Records from a data collection
--- START ---
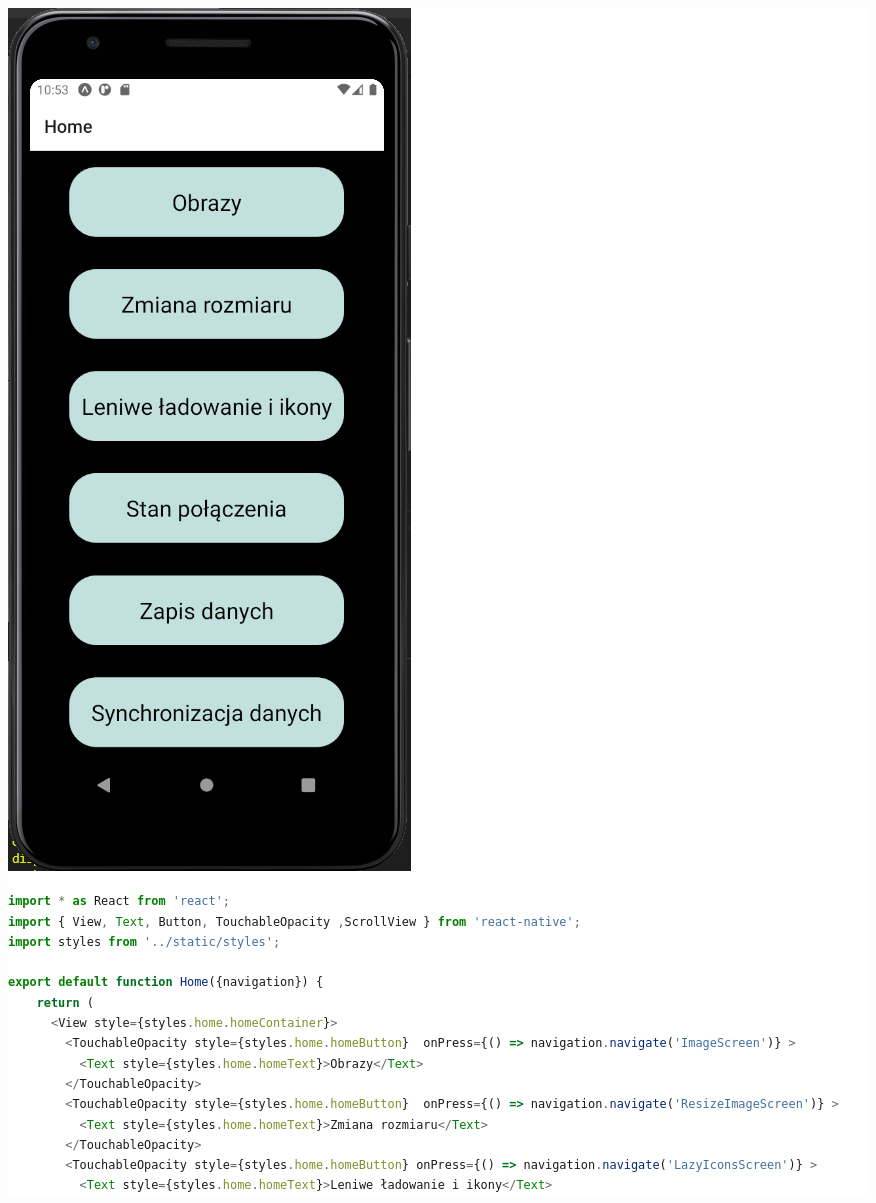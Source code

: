 ![list](/Lab6/SCR/0.PNG "Start")

```js
import * as React from 'react';
import { View, Text, Button, TouchableOpacity ,ScrollView } from 'react-native';
import styles from '../static/styles';

export default function Home({navigation}) {
    return (
      <View style={styles.home.homeContainer}>
        <TouchableOpacity style={styles.home.homeButton}  onPress={() => navigation.navigate('ImageScreen')} >
          <Text style={styles.home.homeText}>Obrazy</Text>
        </TouchableOpacity>
        <TouchableOpacity style={styles.home.homeButton}  onPress={() => navigation.navigate('ResizeImageScreen')} >
          <Text style={styles.home.homeText}>Zmiana rozmiaru</Text>
        </TouchableOpacity>
        <TouchableOpacity style={styles.home.homeButton} onPress={() => navigation.navigate('LazyIconsScreen')} >
          <Text style={styles.home.homeText}>Leniwe ładowanie i ikony</Text>
```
--- END ---
YOUR GOAL
If the string "import" is in a line of the entries, pick that line out.

ANSWER SECTION
import * as React from 'react';
import { View, Text, Button, TouchableOpacity ,ScrollView } from 'react-native';
import styles from '../static/styles';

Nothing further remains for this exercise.